Opened 5 years ago

Closed 4 years ago

#1311 closed help (completed)

Error in coupled HadGEM3-AO simulation: The latest NEMO restart dump does not seem to be consistent with the UM .phist file

Reported by: luke Owned by: um_support
Component: UM Model Keywords: NEMO/CICE, OASIS
Cc: pjn Platform: MONSooN
UM Version: 7.3

Description

Hello,

Both Peer (pjn) and myself are having problems to get a HadGEM3-AO N48L60 simulation to run for more than a few years. The final error causing the job to crash is

ERROR: The latest NEMO restart dump does not seem to be
       consistent with the UM .phist file
       This suggests an untidy model failure but you
       may be able to retrieve the run by modifying UM
       history files or deleting the latest NEMO dumps
       as appropriate
---------------------------------------------------------
qsexecute: problem executing NEMO setup script

An example job is xjmkk.

While this appears to be a similar problem as ticket #1212 I'm not sure if it is the same, as the error still occurs when there appears to be enough disk space remaining (either that, or space gets used then quickly freed-up again).

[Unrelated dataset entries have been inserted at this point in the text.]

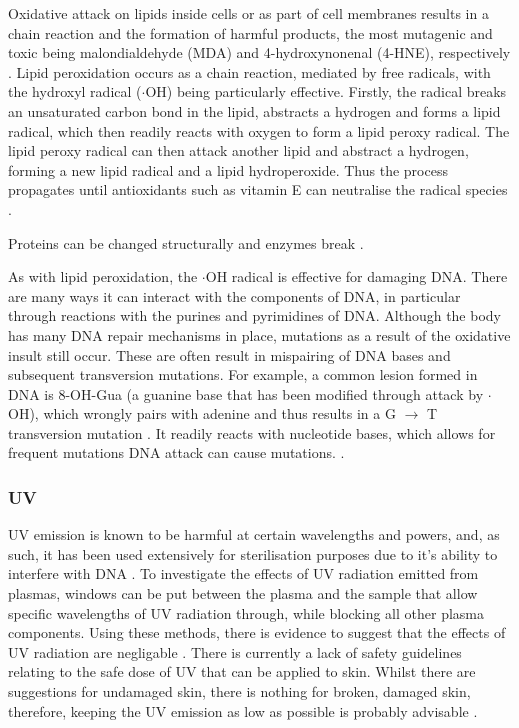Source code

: \documentclass[11pt, oneside]{article}   	%
\begin{document}
Oxidative attack on lipids inside cells or as part of cell membranes results in a chain reaction and the formation of harmful products, the most mutagenic and toxic being malondialdehyde (MDA) and 4-hydroxynonenal (4-HNE), respectively \cite{Ayala2014lipid}.
Lipid peroxidation occurs as a chain reaction, mediated by free radicals, with the hydroxyl radical ($\cdot$OH) being particularly effective.
Firstly, the radical breaks an unsaturated carbon bond in the lipid, abstracts a hydrogen and forms a lipid radical, which then readily reacts with oxygen to form a lipid peroxy radical.
The lipid peroxy radical can then attack another lipid and abstract a hydrogen, forming a new lipid radical and a lipid hydroperoxide. 
Thus the process propagates until antioxidants such as vitamin E can neutralise the radical species \cite{Ayala2014lipid}.

Proteins can be changed structurally and enzymes break \cite{PhamHuy2008free}.

As with lipid peroxidation, the $\cdot$OH radical is effective for damaging DNA. 
There are many ways it can interact with the components of DNA, in particular through reactions with the purines and pyrimidines of DNA.
Although the body has many DNA repair mechanisms in place, mutations as a result of the oxidative insult still occur.
These are often result in mispairing of DNA bases and subsequent transversion mutations.
For example, a common lesion formed in DNA is 8-OH-Gua (a guanine base that has been modified through attack by $\cdot$OH), which wrongly pairs with adenine and thus results in a G $\rightarrow$ T transversion mutation \cite{Dizdaroglu2012oxidatively}.
It readily reacts with nucleotide bases, which allows for frequent mutations 
DNA attack can cause mutations. \cite{PhamHuy2008free}.







\subsubsection{UV}
UV emission is known to be harmful at certain wavelengths and powers, and, as such, it has been used extensively for sterilisation purposes due to it's ability to interfere with DNA \cite{Laroussi2004evaluation}.
To investigate the effects of UV radiation emitted from plasmas, windows can be put between the plasma and the sample that allow specific wavelengths of UV radiation through, while blocking all other plasma components. 
Using these methods, there is evidence to suggest that the effects of UV radiation are negligable \cite{Laroussi2004evaluation, Dobrynin2009physical}.
There is currently a lack of safety guidelines relating to the safe dose of UV that can be applied to skin.
Whilst there are suggestions for undamaged skin, there is nothing for broken, damaged skin, therefore, keeping the UV emission as low as possible is probably advisable \cite{Isbary2013cold}.
\end{document}
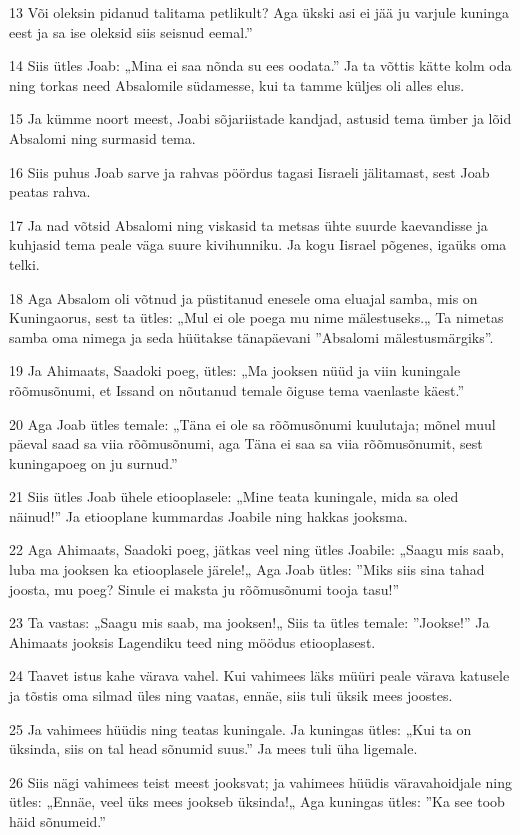 \par 13 Või oleksin pidanud talitama petlikult? Aga ükski asi ei jää ju varjule kuninga eest ja sa ise oleksid siis seisnud eemal.”
\par 14 Siis ütles Joab: „Mina ei saa nõnda su ees oodata.” Ja ta võttis kätte kolm oda ning torkas need Absalomile südamesse, kui ta tamme küljes oli alles elus.
\par 15 Ja kümme noort meest, Joabi sõjariistade kandjad, astusid tema ümber ja lõid Absalomi ning surmasid tema.
\par 16 Siis puhus Joab sarve ja rahvas pöördus tagasi Iisraeli jälitamast, sest Joab peatas rahva.
\par 17 Ja nad võtsid Absalomi ning viskasid ta metsas ühte suurde kaevandisse ja kuhjasid tema peale väga suure kivihunniku. Ja kogu Iisrael põgenes, igaüks oma telki.
\par 18 Aga Absalom oli võtnud ja püstitanud enesele oma eluajal samba, mis on Kuningaorus, sest ta ütles: „Mul ei ole poega mu nime mälestuseks.„ Ta nimetas samba oma nimega ja seda hüütakse tänapäevani ”Absalomi mälestusmärgiks”.
\par 19 Ja Ahimaats, Saadoki poeg, ütles: „Ma jooksen nüüd ja viin kuningale rõõmusõnumi, et Issand on nõutanud temale õiguse tema vaenlaste käest.”
\par 20 Aga Joab ütles temale: „Täna ei ole sa rõõmusõnumi kuulutaja; mõnel muul päeval saad sa viia rõõmusõnumi, aga Täna ei saa sa viia rõõmusõnumit, sest kuningapoeg on ju surnud.”
\par 21 Siis ütles Joab ühele etiooplasele: „Mine teata kuningale, mida sa oled näinud!” Ja etiooplane kummardas Joabile ning hakkas jooksma.
\par 22 Aga Ahimaats, Saadoki poeg, jätkas veel ning ütles Joabile: „Saagu mis saab, luba ma jooksen ka etiooplasele järele!„ Aga Joab ütles: ”Miks siis sina tahad joosta, mu poeg? Sinule ei maksta ju rõõmusõnumi tooja tasu!”
\par 23 Ta vastas: „Saagu mis saab, ma jooksen!„ Siis ta ütles temale: ”Jookse!” Ja Ahimaats jooksis Lagendiku teed ning möödus etiooplasest.
\par 24 Taavet istus kahe värava vahel. Kui vahimees läks müüri peale värava katusele ja tõstis oma silmad üles ning vaatas, ennäe, siis tuli üksik mees joostes.
\par 25 Ja vahimees hüüdis ning teatas kuningale. Ja kuningas ütles: „Kui ta on üksinda, siis on tal head sõnumid suus.” Ja mees tuli üha ligemale.
\par 26 Siis nägi vahimees teist meest jooksvat; ja vahimees hüüdis väravahoidjale ning ütles: „Ennäe, veel üks mees jookseb üksinda!„ Aga kuningas ütles: ”Ka see toob häid sõnumeid.”
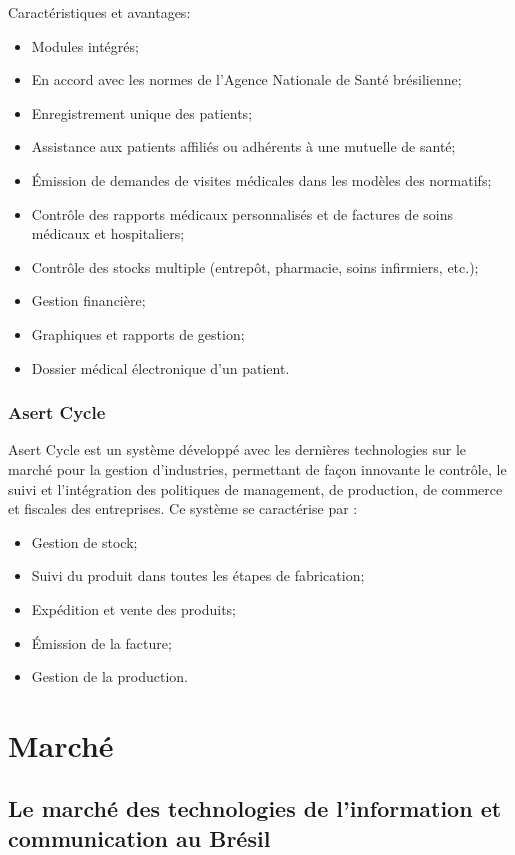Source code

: Caractéristiques et avantages:

\begin{itemize}
\item Modules intégrés;
\item En accord avec les normes de l'Agence Nationale de Santé brésilienne;
\item Enregistrement unique des patients;
\item Assistance aux patients affiliés ou adhérents à une mutuelle de santé;
\item Émission de demandes de visites médicales dans les modèles des normatifs;
\item Contrôle des rapports médicaux personnalisés et de factures de soins médicaux et hospitaliers;
\item Contrôle des stocks multiple (entrepôt, pharmacie, soins infirmiers, etc.);
\item Gestion financière;
\item Graphiques et rapports de gestion;
\item Dossier médical électronique d'un patient.
\end{itemize}

\subsubsection{Asert Cycle}

Asert Cycle est un système développé avec les dernières technologies sur le marché pour la gestion d'industries, permettant de façon innovante le contrôle, le suivi et l'intégration des politiques de management, de production, de commerce et fiscales des entreprises. Ce système se caractérise par :

\begin{itemize}
\item Gestion de stock;
\item Suivi du produit dans toutes les étapes de fabrication;
\item Expédition et vente des produits;
\item Émission de la facture;
\item Gestion de la production.
\end{itemize}

\section{Marché}
\subsection{Le marché des technologies de l'information et communication au Brésil}


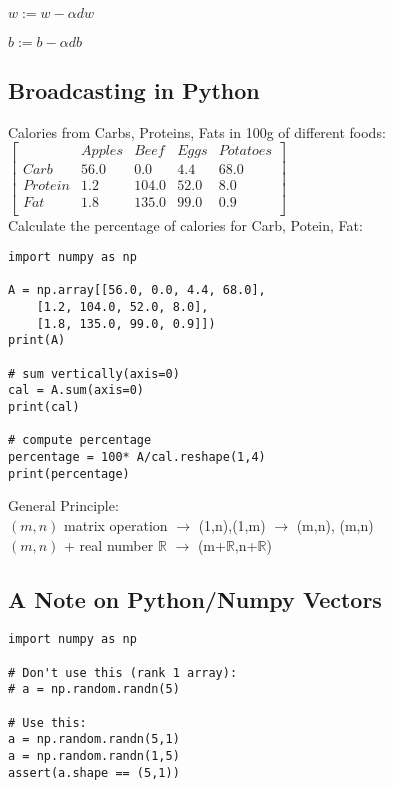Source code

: \documentclass{article}
\begin{document}
$w := w-\alpha dw$\

$b := b-\alpha db$\\

\newpage
\subsection{Broadcasting in Python}

Calories from Carbs, Proteins, Fats in 100g of different foods: \\

$\begin{bmatrix}
& Apples & Beef & Eggs & Potatoes \\
Carb & 56.0 & 0.0 & 4.4 & 68.0 \\
Protein & 1.2 & 104.0 & 52.0 & 8.0 \\
Fat & 1.8 & 135.0 & 99.0 & 0.9 \\
\end{bmatrix}$\\

Calculate the percentage of calories for Carb, Potein, Fat:\\

\lstset{language=Python}
\begin{lstlisting}
import numpy as np

A = np.array[[56.0, 0.0, 4.4, 68.0],
    [1.2, 104.0, 52.0, 8.0],
    [1.8, 135.0, 99.0, 0.9]])
print(A)

# sum vertically(axis=0)
cal = A.sum(axis=0)
print(cal)

# compute percentage
percentage = 100* A/cal.reshape(1,4)
print(percentage)
\end{lstlisting}


General Principle:\\

$(m,n)$ matrix operation $\rightarrow$ (1,n),(1,m) $\rightarrow$ (m,n), (m,n)\\

$(m,n)$ + real number $\mathbb{R}$ $\rightarrow$ (m+$\mathbb{R}$,n+$\mathbb{R}$)\\

\newpage
\subsection{A Note on Python/Numpy Vectors}

\lstset{language=Python}
\begin{lstlisting}
import numpy as np

# Don't use this (rank 1 array):
# a = np.random.randn(5)

# Use this:
a = np.random.randn(5,1)
a = np.random.randn(1,5)
assert(a.shape == (5,1))
\end{lstlisting}
\end{document}
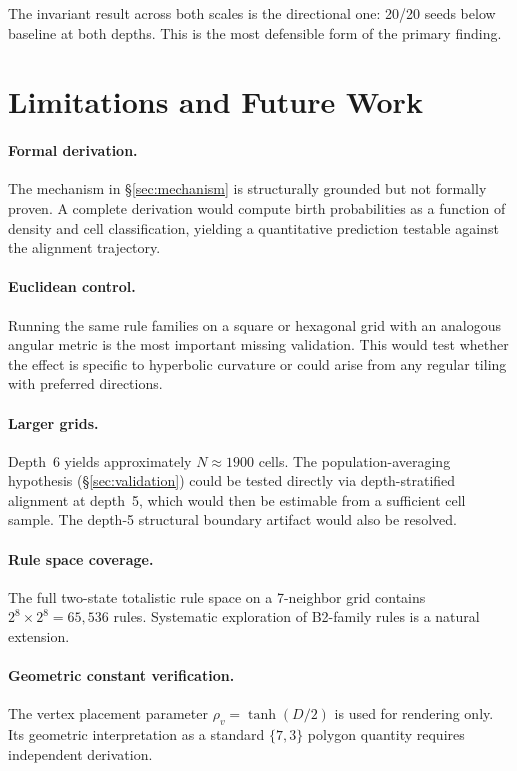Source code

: \documentclass[12pt,a4paper]{article}
\begin{document}
The invariant result across both scales is the directional one: 20/20 seeds below baseline at both depths. This is the most defensible form of the primary finding.

\section{Limitations and Future Work}
\label{sec:limitations}

\paragraph{Formal derivation.}
The mechanism in \S\ref{sec:mechanism} is structurally grounded but not formally proven. A complete derivation would compute birth probabilities as a function of density and cell classification, yielding a quantitative prediction testable against the alignment trajectory.

\paragraph{Euclidean control.}
Running the same rule families on a square or hexagonal grid with an analogous angular metric is the most important missing validation. This would test whether the effect is specific to hyperbolic curvature or could arise from any regular tiling with preferred directions.

\paragraph{Larger grids.}
Depth~6 yields approximately $N\approx 1900$ cells. The population-averaging hypothesis (\S\ref{sec:validation}) could be tested directly via depth-stratified alignment at depth~5, which would then be estimable from a sufficient cell sample. The depth-5 structural boundary artifact would also be resolved.

\paragraph{Rule space coverage.}
The full two-state totalistic rule space on a 7-neighbor grid contains $2^8\times 2^8=65{,}536$ rules. Systematic exploration of B2-family rules is a natural extension.

\paragraph{Geometric constant verification.}
The vertex placement parameter $\rho_v=\tanh(D/2)$ is used for rendering only. Its geometric interpretation as a standard $\{7,3\}$ polygon quantity requires independent derivation.
\end{document}
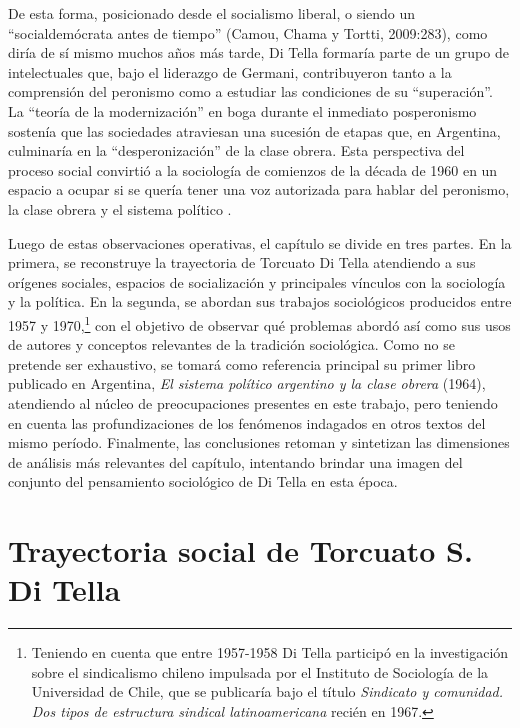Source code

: De esta forma, posicionado desde el socialismo liberal, o siendo un \enquote{socialdemócrata antes de tiempo} (Camou, Chama y Tortti, 2009:283), como diría de sí mismo muchos años más tarde, Di Tella formaría parte de un grupo de intelectuales que, bajo el liderazgo de Germani, contribuyeron tanto a la comprensión del peronismo como a estudiar las condiciones de su \enquote{superación}. La \enquote{teoría de la modernización} en boga durante el inmediato posperonismo sostenía que las sociedades atraviesan una sucesión de etapas que, en Argentina, culminaría en la \enquote{desperonización} de la clase obrera. Esta perspectiva del proceso social convirtió a la sociología de comienzos de la década de 1960 en un espacio a ocupar si se quería tener una voz autorizada para hablar del peronismo, la clase obrera y el sistema político \parencite{1548-NEIBURG1998}.

Luego de estas observaciones operativas, el capítulo se divide en tres partes. En la primera, se reconstruye la trayectoria de Torcuato Di Tella atendiendo a sus orígenes sociales, espacios de socialización y principales vínculos con la sociología y la política. En la segunda, se abordan sus trabajos sociológicos producidos entre 1957 y 1970,\footnote{Teniendo en cuenta que entre 1957-1958 Di Tella participó en la investigación sobre el sindicalismo chileno impulsada por el Instituto de Sociología de la Universidad de Chile, que se publicaría bajo el título \emph{Sindicato y comunidad. Dos tipos de estructura sindical latinoamericana} recién en 1967.} con el objetivo de observar qué problemas abordó así como sus usos de autores y conceptos relevantes de la tradición sociológica. Como no se pretende ser exhaustivo, se tomará como referencia principal su primer libro publicado en Argentina, \emph{El sistema político argentino y la clase obrera} (1964), atendiendo al núcleo de preocupaciones presentes en este trabajo, pero teniendo en cuenta las profundizaciones de los fenómenos indagados en otros textos del mismo período. Finalmente, las conclusiones retoman y sintetizan las dimensiones de análisis más relevantes del capítulo, intentando brindar una imagen del conjunto del pensamiento sociológico de Di Tella en esta época.

\section{Trayectoria social de Torcuato S. Di Tella}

Looking through the .leave files, I think that the error may in fact be coming from the previous job-step. Looking at the file sizes of the final few files gives

-rw-r--r--. 1 nlabra users 9358264 Jun 11 06:05 xjmkk030.xjmkk.d14162.t045155.leave
-rw-r--r--. 1 nlabra users 9348837 Jun 11 06:27 xjmkk031.xjmkk.d14162.t060522.leave
-rw-r--r--. 1 nlabra users 9347946 Jun 11 06:51 xjmkk032.xjmkk.d14162.t062731.leave
-rw-r--r--. 1 nlabra users  522953 Jun 11 07:01 xjmkk033.xjmkk.d14162.t065135.leave
-rw-r--r--. 1 nlabra users  208142 Jun 11 07:28 xjmkk034.xjmkk.d14162.t070140.leave

and looking at the elapsed times gives

xjmkk030.xjmkk.d14162.t045155.leave:Elapsed Time         : 0:25:07 (1507 seconds, 14% of limit)
xjmkk031.xjmkk.d14162.t060522.leave:Elapsed Time         : 0:22:10 (1330 seconds, 12% of limit)
xjmkk032.xjmkk.d14162.t062731.leave:Elapsed Time         : 0:24:02 (1442 seconds, 13% of limit)
xjmkk033.xjmkk.d14162.t065135.leave:Elapsed Time         : 0:10:04 (604 seconds, 6% of limit)
xjmkk034.xjmkk.d14162.t070140.leave:Elapsed Time         : 0:00:05 (5 seconds, 0% of limit)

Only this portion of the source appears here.